The main trail runs from Six Mile Cypress Parkway to Colonial Boulevard in a relatively straight trajectory parallel to the Ten Mile Canal and the Seminole Gulf Railway.  At Six Mile Cypress, trail users can continue south to Alico Road along a bike trail adjacent to Michael G. Rippe Parkway, which was completed in 2012.  The linear park is dog-friendly, and includes picnic tables, benches, and covered shelters for shade.  Roadway crossings include motion-activated flashing signals to warn motorists, although at Daniels Parkway (a major six-lane roadway), trail users are directed west along the road to a signalized intersection.  Due to its proximity to the canal, wildlife including birds, turtles and even alligators can often be seen from the trail.

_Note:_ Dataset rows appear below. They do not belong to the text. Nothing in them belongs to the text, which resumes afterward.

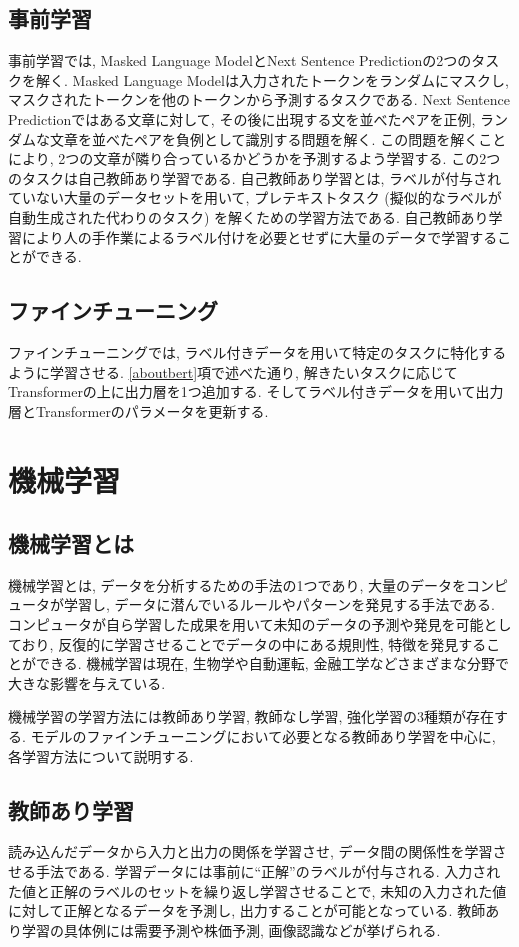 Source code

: \subsection{事前学習}
事前学習では, Masked Language ModelとNext Sentence Predictionの2つのタスクを解く. Masked Language Modelは入力されたトークンをランダムにマスクし, マスクされたトークンを他のトークンから予測するタスクである. Next Sentence Predictionではある文章に対して, その後に出現する文を並べたペアを正例, ランダムな文章を並べたペアを負例として識別する問題を解く. この問題を解くことにより, 2つの文章が隣り合っているかどうかを予測するよう学習する. 
この2つのタスクは自己教師あり学習である. 自己教師あり学習とは, ラベルが付与されていない大量のデータセットを用いて, プレテキストタスク (擬似的なラベルが自動生成された代わりのタスク) を解くための学習方法である. 自己教師あり学習により人の手作業によるラベル付けを必要とせずに大量のデータで学習することができる. 

\subsection{ファインチューニング}
ファインチューニングでは, ラベル付きデータを用いて特定のタスクに特化するように学習させる. \ref{aboutbert}項で述べた通り, 解きたいタスクに応じてTransformerの上に出力層を1つ追加する. そしてラベル付きデータを用いて出力層とTransformerのパラメータを更新する. 


\section{機械学習}
\subsection{機械学習とは}
機械学習とは, データを分析するための手法の1つであり, 大量のデータをコンピュータが学習し, データに潜んでいるルールやパターンを発見する手法である. コンピュータが自ら学習した成果を用いて未知のデータの予測や発見を可能としており, 反復的に学習させることでデータの中にある規則性, 特徴を発見することができる. 機械学習は現在, 生物学や自動運転, 金融工学などさまざまな分野で大きな影響を与えている. 

機械学習の学習方法には教師あり学習, 教師なし学習, 強化学習の3種類が存在する. モデルのファインチューニングにおいて必要となる教師あり学習を中心に, 各学習方法について説明する. 

\subsection{教師あり学習}
読み込んだデータから入力と出力の関係を学習させ, データ間の関係性を学習させる手法である. 学習データには事前に``正解''のラベルが付与される. 
入力された値と正解のラベルのセットを繰り返し学習させることで, 未知の入力された値に対して正解となるデータを予測し, 出力することが可能となっている. 
教師あり学習の具体例には需要予測や株価予測, 画像認識などが挙げられる.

Parking for the trail is available at the trailhead at Six Mile Cypress Parkway.  There are also unpaved parking lots for the trail on both sides of Daniels Parkway.

Filter Marsh
The park also includes a filter marsh south of Daniels Parkway.  The filter marsh was built along with the first phase of the trail, and is designed to divert and purify water from the Ten Mile Canal.  Purification is achieved as water moves slowly through the marsh, and plants such as white water lilies and bulrush aid the process before the water returns to the canal at the other end.  The marshes and the included plants run right next to the trail and are visible throughout.

Points of interest
Page Field
Seminole Gulf Railway Yard
Ten Mile Canal
Sun Harvest Citrus Factory

Future
Plans are in place to extend the John Yarbrough Linear Park trail north beyond Colonial Boulevard to Hanson Street.  This fourth phase would be built by the City of Fort Myers and would run on the west side of the canal.  It is also anticipated that the city of Fort Myers will extend the North Colonial Linear Park Trail, a similar east–west trail along the North Colonial Waterway, to connect with the northern extension of the John Yarbrough Linear Park.  As of 2018, the City of Fort Myers is conducting a feasibility study of the extension.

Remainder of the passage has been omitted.